═════ Dataset content ═════
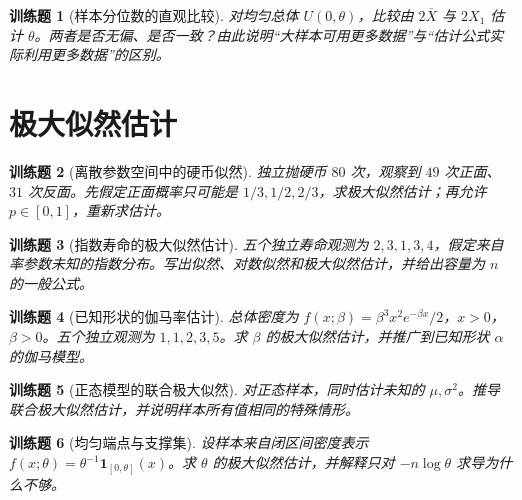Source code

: \documentclass[UTF8,12pt,a4paper,fontset=fandol]{ctexbook}
\newtheorem{exercise}{训练题}[section]
\begin{document}
\begin{exercise}[样本分位数的直观比较]\label{q:B9.8}
对均匀总体 $U(0,\theta)$，比较由 $2\overline X$ 与 $2X_1$ 估计 $\theta$。两者是否无偏、是否一致？由此说明“大样本可用更多数据”与“估计公式实际利用更多数据”的区别。\par{}\end{exercise}

\clearpage\section{极大似然估计}

\begin{exercise}[离散参数空间中的硬币似然]\label{q:M-C10-1}
独立抛硬币 $80$ 次，观察到 $49$ 次正面、$31$ 次反面。先假定正面概率只可能是 $1/3,1/2,2/3$，求极大似然估计；再允许 $p\in[0,1]$，重新求估计。\par{}\end{exercise}

\begin{exercise}[指数寿命的极大似然估计]\label{q:M-C10-2}
五个独立寿命观测为 $2,3,1,3,4$，假定来自率参数未知的指数分布。写出似然、对数似然和极大似然估计，并给出容量为 $n$ 的一般公式。\par{}\end{exercise}

\begin{exercise}[已知形状的伽马率估计]\label{q:M-E2-II1}
总体密度为 $f(x;\beta)=\beta^3x^2e^{-\beta x}/2$，$x>0$，$\beta>0$。五个独立观测为 $1,1,2,3,5$。求 $\beta$ 的极大似然估计，并推广到已知形状 $\alpha$ 的伽马模型。\par{}\end{exercise}

\begin{exercise}[正态模型的联合极大似然]\label{q:B10.1}
对正态样本，同时估计未知的 $\mu,\sigma^2$。推导联合极大似然估计，并说明样本所有值相同的特殊情形。\par{}\end{exercise}

\begin{exercise}[均匀端点与支撑集]\label{q:B10.2}
设样本来自闭区间密度表示 $f(x;\theta)=\theta^{-1}\mathbf1_{[0,\theta]}(x)$。求 $\theta$ 的极大似然估计，并解释只对 $-n\log\theta$ 求导为什么不够。\par{}\end{exercise}
\end{document}
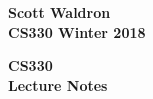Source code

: \documentclass{article}%
\begin{document}
\begin{flushright}
\textbf{Scott Waldron \\
CS330 Winter 2018}
\end{flushright}

\begin{flushleft}
\textbf{CS330 \\
Lecture Notes} \\
\end{flushleft}
\
\end{document}
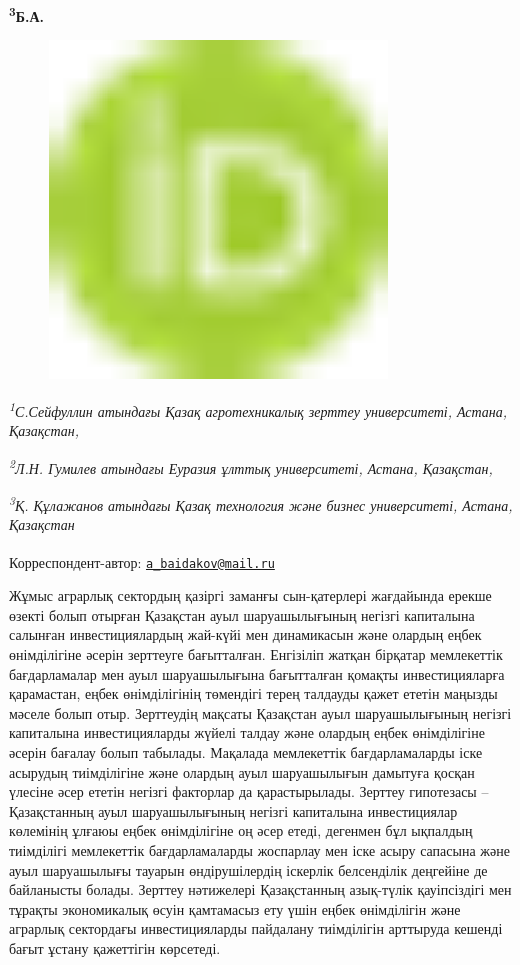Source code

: {{\bfseries \textsuperscript{3}Б.А.
\begin{figure}[H]
	\centering
	\includegraphics[width=0.8\textwidth]{media/ekon2/image1}
	\caption*{}
\end{figure}


\emph{\textsuperscript{1}С.Сейфуллин атындағы Қазақ агротехникалық
зерттеу университеті, Астана, Қазақстан,}

\emph{\textsuperscript{2}Л.Н. Гумилев атындағы Еуразия ұлттық
университеті, Астана, Қазақстан,}

\emph{\textsuperscript{3}Қ. Құлажанов атындағы Қазақ технология және
бизнес университеті, Астана, Қазақстан}

{\bfseries \textsuperscript{\envelope }}Корреспондент-автор:
\href{mailto:a_baidakov@mail.ru}{\nolinkurl{a\_baidakov@mail.ru}}

Жұмыс аграрлық сектордың қазіргі заманғы сын-қатерлері жағдайында ерекше
өзекті болып отырған Қазақстан ауыл шаруашылығының негізгі капиталына
салынған инвестициялардың жай-күйі мен динамикасын және олардың еңбек
өнімділігіне әсерін зерттеуге бағытталған. Енгізіліп жатқан бірқатар
мемлекеттік бағдарламалар мен ауыл шаруашылығына бағытталған қомақты
инвестицияларға қарамастан, еңбек өнімділігінің төмендігі терең талдауды
қажет ететін маңызды мәселе болып отыр. Зерттеудің мақсаты Қазақстан
ауыл шаруашылығының негізгі капиталына инвестицияларды жүйелі талдау
және олардың еңбек өнімділігіне әсерін бағалау болып табылады. Мақалада
мемлекеттік бағдарламаларды іске асырудың тиімділігіне және олардың ауыл
шаруашылығын дамытуға қосқан үлесіне әсер ететін негізгі факторлар да
қарастырылады. Зерттеу гипотезасы -- Қазақстанның ауыл шаруашылығының
негізгі капиталына инвестициялар көлемінің ұлғаюы еңбек өнімділігіне оң
әсер етеді, дегенмен бұл ықпалдың тиімділігі мемлекеттік бағдарламаларды
жоспарлау мен іске асыру сапасына және ауыл шаруашылығы тауарын
өндірушілердің іскерлік белсенділік деңгейіне де байланысты болады.
Зерттеу нәтижелері Қазақстанның азық-түлік қауіпсіздігі мен тұрақты
экономикалық өсуін қамтамасыз ету үшін еңбек өнімділігін және аграрлық
сектордағы инвестицияларды пайдалану тиімділігін арттыруда кешенді бағыт
ұстану қажеттігін көрсетеді.

}}
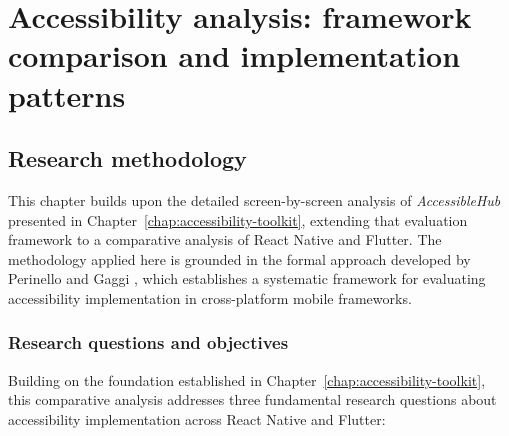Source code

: \chapter{Accessibility analysis: framework comparison and implementation patterns} 
\label{chap:accessibility-implementation}

\section{Research methodology}
This chapter builds upon the detailed screen-by-screen analysis of \textit{AccessibleHub} presented in Chapter~\ref{chap:accessibility-toolkit}, extending that evaluation framework to a comparative analysis of React Native and Flutter. The methodology applied here is grounded in the formal approach developed by Perinello and Gaggi \cite{perinello2024accessibility}, which establishes a systematic framework for evaluating accessibility implementation in cross-platform mobile frameworks.

\subsection{Research questions and objectives}

Building on the foundation established in Chapter~\ref{chap:accessibility-toolkit}, this comparative analysis addresses three fundamental research questions about accessibility implementation across React Native and Flutter:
═════
» **Try it**
Copy every record above exactly, leaving out any pictures.

» **Answer**
Source code

: \documentclass[UTF8,12pt,a4paper,fontset=fandol]{ctexbook}
\newtheorem{exercise}{训练题}[section]
\begin{document}
\begin{exercise}[样本分位数的直观比较]\label{q:B9.8}
对均匀总体 $U(0,\theta)$，比较由 $2\overline X$ 与 $2X_1$ 估计 $\theta$。两者是否无偏、是否一致？由此说明“大样本可用更多数据”与“估计公式实际利用更多数据”的区别。\par{}\end{exercise}

\clearpage\section{极大似然估计}

\begin{exercise}[离散参数空间中的硬币似然]\label{q:M-C10-1}
独立抛硬币 $80$ 次，观察到 $49$ 次正面、$31$ 次反面。先假定正面概率只可能是 $1/3,1/2,2/3$，求极大似然估计；再允许 $p\in[0,1]$，重新求估计。\par{}\end{exercise}

\begin{exercise}[指数寿命的极大似然估计]\label{q:M-C10-2}
五个独立寿命观测为 $2,3,1,3,4$，假定来自率参数未知的指数分布。写出似然、对数似然和极大似然估计，并给出容量为 $n$ 的一般公式。\par{}\end{exercise}

\begin{exercise}[已知形状的伽马率估计]\label{q:M-E2-II1}
总体密度为 $f(x;\beta)=\beta^3x^2e^{-\beta x}/2$，$x>0$，$\beta>0$。五个独立观测为 $1,1,2,3,5$。求 $\beta$ 的极大似然估计，并推广到已知形状 $\alpha$ 的伽马模型。\par{}\end{exercise}

\begin{exercise}[正态模型的联合极大似然]\label{q:B10.1}
对正态样本，同时估计未知的 $\mu,\sigma^2$。推导联合极大似然估计，并说明样本所有值相同的特殊情形。\par{}\end{exercise}

\begin{exercise}[均匀端点与支撑集]\label{q:B10.2}
设样本来自闭区间密度表示 $f(x;\theta)=\theta^{-1}\mathbf1_{[0,\theta]}(x)$。求 $\theta$ 的极大似然估计，并解释只对 $-n\log\theta$ 求导为什么不够。\par{}\end{exercise}
\end{document}
Source code

: \documentclass{article}%
\begin{document}
\begin{flushright}
\textbf{Scott Waldron \\
CS330 Winter 2018}
\end{flushright}

\begin{flushleft}
\textbf{CS330 \\
Lecture Notes} \\
\end{flushleft}
\
\end{document}
Source code

: {{\bfseries \textsuperscript{3}Б.А.
\begin{figure}[H]
	\centering
	\includegraphics[width=0.8\textwidth]{media/ekon2/image1}
	\caption*{}
\end{figure}


\emph{\textsuperscript{1}С.Сейфуллин атындағы Қазақ агротехникалық
зерттеу университеті, Астана, Қазақстан,}

\emph{\textsuperscript{2}Л.Н. Гумилев атындағы Еуразия ұлттық
университеті, Астана, Қазақстан,}

\emph{\textsuperscript{3}Қ. Құлажанов атындағы Қазақ технология және
бизнес университеті, Астана, Қазақстан}

{\bfseries \textsuperscript{\envelope }}Корреспондент-автор:
\href{mailto:a_baidakov@mail.ru}{\nolinkurl{a\_baidakov@mail.ru}}

Жұмыс аграрлық сектордың қазіргі заманғы сын-қатерлері жағдайында ерекше
өзекті болып отырған Қазақстан ауыл шаруашылығының негізгі капиталына
салынған инвестициялардың жай-күйі мен динамикасын және олардың еңбек
өнімділігіне әсерін зерттеуге бағытталған. Енгізіліп жатқан бірқатар
мемлекеттік бағдарламалар мен ауыл шаруашылығына бағытталған қомақты
инвестицияларға қарамастан, еңбек өнімділігінің төмендігі терең талдауды
қажет ететін маңызды мәселе болып отыр. Зерттеудің мақсаты Қазақстан
ауыл шаруашылығының негізгі капиталына инвестицияларды жүйелі талдау
және олардың еңбек өнімділігіне әсерін бағалау болып табылады. Мақалада
мемлекеттік бағдарламаларды іске асырудың тиімділігіне және олардың ауыл
шаруашылығын дамытуға қосқан үлесіне әсер ететін негізгі факторлар да
қарастырылады. Зерттеу гипотезасы -- Қазақстанның ауыл шаруашылығының
негізгі капиталына инвестициялар көлемінің ұлғаюы еңбек өнімділігіне оң
әсер етеді, дегенмен бұл ықпалдың тиімділігі мемлекеттік бағдарламаларды
жоспарлау мен іске асыру сапасына және ауыл шаруашылығы тауарын
өндірушілердің іскерлік белсенділік деңгейіне де байланысты болады.
Зерттеу нәтижелері Қазақстанның азық-түлік қауіпсіздігі мен тұрақты
экономикалық өсуін қамтамасыз ету үшін еңбек өнімділігін және аграрлық
сектордағы инвестицияларды пайдалану тиімділігін арттыруда кешенді бағыт
ұстану қажеттігін көрсетеді.

}}
Source code

: \chapter{Accessibility analysis: framework comparison and implementation patterns} 
\label{chap:accessibility-implementation}

\section{Research methodology}
This chapter builds upon the detailed screen-by-screen analysis of \textit{AccessibleHub} presented in Chapter~\ref{chap:accessibility-toolkit}, extending that evaluation framework to a comparative analysis of React Native and Flutter. The methodology applied here is grounded in the formal approach developed by Perinello and Gaggi \cite{perinello2024accessibility}, which establishes a systematic framework for evaluating accessibility implementation in cross-platform mobile frameworks.

\subsection{Research questions and objectives}

Building on the foundation established in Chapter~\ref{chap:accessibility-toolkit}, this comparative analysis addresses three fundamental research questions about accessibility implementation across React Native and Flutter:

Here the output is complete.